WORK INSTRUCTION
Find the line containing "van transistoren maken.\\" in the listing below. Repeat it exactly, along with each following line up to and including the one containing "Buffer: doet op".

_ _ _ _

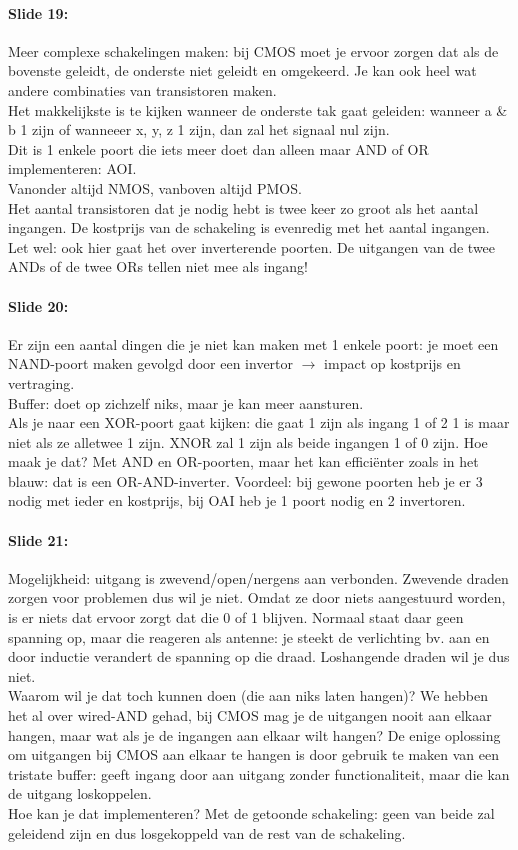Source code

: \documentclass[10pt,a4paper]{book}
\begin{document}
\paragraph{Slide 19:} Meer complexe schakelingen maken: bij CMOS moet je ervoor zorgen dat als de bovenste geleidt, de onderste niet geleidt en omgekeerd. Je kan ook heel wat andere combinaties van transistoren maken.\\
Het makkelijkste is te kijken wanneer de onderste tak gaat geleiden: wanneer a \& b 1 zijn of wanneeer x, y, z 1 zijn, dan zal het signaal nul zijn.\\
Dit is 1 enkele poort die iets meer doet dan alleen maar AND of OR implementeren: AOI. \\
Vanonder altijd NMOS, vanboven altijd PMOS. \\
Het aantal transistoren dat je nodig hebt is twee keer zo groot als het aantal ingangen. De kostprijs van de schakeling is evenredig met het aantal ingangen. Let wel: ook hier gaat het over inverterende poorten. De uitgangen van de twee ANDs of de twee ORs tellen niet mee als ingang! 

\paragraph{Slide 20:} Er zijn een aantal dingen die je niet kan maken met 1 enkele poort: je moet een NAND-poort maken gevolgd door een invertor $\rightarrow$ impact op kostprijs en vertraging.\\
Buffer: doet op zichzelf niks, maar je kan meer aansturen.\\
Als je naar een XOR-poort gaat kijken: die gaat 1 zijn als ingang 1 of 2 1 is maar niet als ze alletwee 1 zijn. XNOR zal 1 zijn als beide ingangen 1 of 0 zijn. Hoe maak je dat? Met AND en OR-poorten, maar het kan effici\"enter zoals in het blauw: dat is een OR-AND-inverter. Voordeel: bij gewone poorten heb je er 3 nodig met ieder en kostprijs, bij OAI heb je 1 poort nodig en 2 invertoren.

\paragraph{Slide 21:} Mogelijkheid: uitgang is zwevend/open/nergens aan verbonden. Zwevende draden zorgen voor problemen dus wil je niet. Omdat ze door niets aangestuurd worden, is er niets dat ervoor zorgt dat die 0 of 1 blijven. Normaal staat daar geen spanning op, maar die reageren als antenne: je steekt de verlichting bv. aan en door inductie verandert de spanning op die draad. Loshangende draden wil je dus niet. \\
Waarom wil je dat toch kunnen doen (die aan niks laten hangen)? We hebben het al over wired-AND gehad, bij CMOS mag je de uitgangen nooit aan elkaar hangen, maar wat als je de ingangen aan elkaar wilt hangen? De enige oplossing om uitgangen bij CMOS aan elkaar te hangen is door gebruik te maken van een tristate buffer: geeft ingang door aan uitgang zonder functionaliteit, maar die kan de uitgang loskoppelen.\\
Hoe kan je dat implementeren? Met de getoonde schakeling: geen van beide zal geleidend zijn en dus losgekoppeld van de rest van de schakeling.
\end{document}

_ _ _ _

EXERCISE SOLUTION
\paragraph{Slide 19:} Meer complexe schakelingen maken: bij CMOS moet je ervoor zorgen dat als de bovenste geleidt, de onderste niet geleidt en omgekeerd. Je kan ook heel wat andere combinaties van transistoren maken.\\
Het makkelijkste is te kijken wanneer de onderste tak gaat geleiden: wanneer a \& b 1 zijn of wanneeer x, y, z 1 zijn, dan zal het signaal nul zijn.\\
Dit is 1 enkele poort die iets meer doet dan alleen maar AND of OR implementeren: AOI. \\
Vanonder altijd NMOS, vanboven altijd PMOS. \\
Het aantal transistoren dat je nodig hebt is twee keer zo groot als het aantal ingangen. De kostprijs van de schakeling is evenredig met het aantal ingangen. Let wel: ook hier gaat het over inverterende poorten. De uitgangen van de twee ANDs of de twee ORs tellen niet mee als ingang! 

\paragraph{Slide 20:} Er zijn een aantal dingen die je niet kan maken met 1 enkele poort: je moet een NAND-poort maken gevolgd door een invertor $\rightarrow$ impact op kostprijs en vertraging.\\
Buffer: doet op zichzelf niks, maar je kan meer aansturen.\\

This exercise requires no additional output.